Your task is to extract every line from the material below exactly.
________________________
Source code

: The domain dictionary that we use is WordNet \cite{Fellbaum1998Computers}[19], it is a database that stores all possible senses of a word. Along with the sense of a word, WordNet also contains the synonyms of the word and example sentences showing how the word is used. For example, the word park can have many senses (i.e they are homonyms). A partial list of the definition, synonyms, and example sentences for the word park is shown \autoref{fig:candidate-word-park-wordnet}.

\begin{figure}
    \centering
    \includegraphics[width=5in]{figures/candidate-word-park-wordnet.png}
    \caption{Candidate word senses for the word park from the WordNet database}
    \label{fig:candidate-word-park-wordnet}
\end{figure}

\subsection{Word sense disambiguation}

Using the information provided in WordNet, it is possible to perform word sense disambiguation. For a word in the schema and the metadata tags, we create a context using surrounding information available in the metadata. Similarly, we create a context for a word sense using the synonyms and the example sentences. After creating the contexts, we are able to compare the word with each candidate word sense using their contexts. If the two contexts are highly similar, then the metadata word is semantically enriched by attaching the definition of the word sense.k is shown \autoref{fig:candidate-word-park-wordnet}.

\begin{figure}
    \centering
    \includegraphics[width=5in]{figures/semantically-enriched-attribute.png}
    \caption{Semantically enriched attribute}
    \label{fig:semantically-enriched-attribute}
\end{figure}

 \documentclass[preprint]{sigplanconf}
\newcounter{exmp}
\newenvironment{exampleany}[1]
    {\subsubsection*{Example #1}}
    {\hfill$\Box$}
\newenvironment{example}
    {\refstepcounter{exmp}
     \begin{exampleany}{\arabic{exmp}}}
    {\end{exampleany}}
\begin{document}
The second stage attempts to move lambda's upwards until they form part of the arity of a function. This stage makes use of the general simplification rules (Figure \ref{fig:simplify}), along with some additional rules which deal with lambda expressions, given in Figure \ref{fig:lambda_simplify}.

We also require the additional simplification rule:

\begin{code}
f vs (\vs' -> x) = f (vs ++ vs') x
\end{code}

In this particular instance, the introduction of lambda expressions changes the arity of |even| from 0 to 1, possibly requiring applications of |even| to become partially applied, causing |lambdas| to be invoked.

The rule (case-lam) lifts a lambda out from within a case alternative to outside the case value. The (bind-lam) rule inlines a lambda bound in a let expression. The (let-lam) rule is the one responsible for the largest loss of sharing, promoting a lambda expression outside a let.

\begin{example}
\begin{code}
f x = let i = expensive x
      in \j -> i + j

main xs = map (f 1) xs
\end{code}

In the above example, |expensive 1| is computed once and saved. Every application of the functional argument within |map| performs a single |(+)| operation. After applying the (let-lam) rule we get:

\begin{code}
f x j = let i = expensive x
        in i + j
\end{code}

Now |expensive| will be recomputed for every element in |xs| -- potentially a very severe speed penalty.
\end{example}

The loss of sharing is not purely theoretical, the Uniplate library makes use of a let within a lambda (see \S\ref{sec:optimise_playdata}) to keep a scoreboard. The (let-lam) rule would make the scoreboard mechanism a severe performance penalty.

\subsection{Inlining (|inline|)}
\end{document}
________________________
Answer to this problem:
Source code

: The domain dictionary that we use is WordNet \cite{Fellbaum1998Computers}[19], it is a database that stores all possible senses of a word. Along with the sense of a word, WordNet also contains the synonyms of the word and example sentences showing how the word is used. For example, the word park can have many senses (i.e they are homonyms). A partial list of the definition, synonyms, and example sentences for the word park is shown \autoref{fig:candidate-word-park-wordnet}.

\begin{figure}
    \centering
    \includegraphics[width=5in]{figures/candidate-word-park-wordnet.png}
    \caption{Candidate word senses for the word park from the WordNet database}
    \label{fig:candidate-word-park-wordnet}
\end{figure}

\subsection{Word sense disambiguation}

Using the information provided in WordNet, it is possible to perform word sense disambiguation. For a word in the schema and the metadata tags, we create a context using surrounding information available in the metadata. Similarly, we create a context for a word sense using the synonyms and the example sentences. After creating the contexts, we are able to compare the word with each candidate word sense using their contexts. If the two contexts are highly similar, then the metadata word is semantically enriched by attaching the definition of the word sense.k is shown \autoref{fig:candidate-word-park-wordnet}.

\begin{figure}
    \centering
    \includegraphics[width=5in]{figures/semantically-enriched-attribute.png}
    \caption{Semantically enriched attribute}
    \label{fig:semantically-enriched-attribute}
\end{figure}

 \documentclass[preprint]{sigplanconf}
\newcounter{exmp}
\newenvironment{exampleany}[1]
    {\subsubsection*{Example #1}}
    {\hfill$\Box$}
\newenvironment{example}
    {\refstepcounter{exmp}
     \begin{exampleany}{\arabic{exmp}}}
    {\end{exampleany}}
\begin{document}
The second stage attempts to move lambda's upwards until they form part of the arity of a function. This stage makes use of the general simplification rules (Figure \ref{fig:simplify}), along with some additional rules which deal with lambda expressions, given in Figure \ref{fig:lambda_simplify}.

We also require the additional simplification rule:

\begin{code}
f vs (\vs' -> x) = f (vs ++ vs') x
\end{code}

In this particular instance, the introduction of lambda expressions changes the arity of |even| from 0 to 1, possibly requiring applications of |even| to become partially applied, causing |lambdas| to be invoked.

The rule (case-lam) lifts a lambda out from within a case alternative to outside the case value. The (bind-lam) rule inlines a lambda bound in a let expression. The (let-lam) rule is the one responsible for the largest loss of sharing, promoting a lambda expression outside a let.

\begin{example}
\begin{code}
f x = let i = expensive x
      in \j -> i + j

main xs = map (f 1) xs
\end{code}

In the above example, |expensive 1| is computed once and saved. Every application of the functional argument within |map| performs a single |(+)| operation. After applying the (let-lam) rule we get:

\begin{code}
f x j = let i = expensive x
        in i + j
\end{code}

Now |expensive| will be recomputed for every element in |xs| -- potentially a very severe speed penalty.
\end{example}

The loss of sharing is not purely theoretical, the Uniplate library makes use of a let within a lambda (see \S\ref{sec:optimise_playdata}) to keep a scoreboard. The (let-lam) rule would make the scoreboard mechanism a severe performance penalty.

\subsection{Inlining (|inline|)}
\end{document}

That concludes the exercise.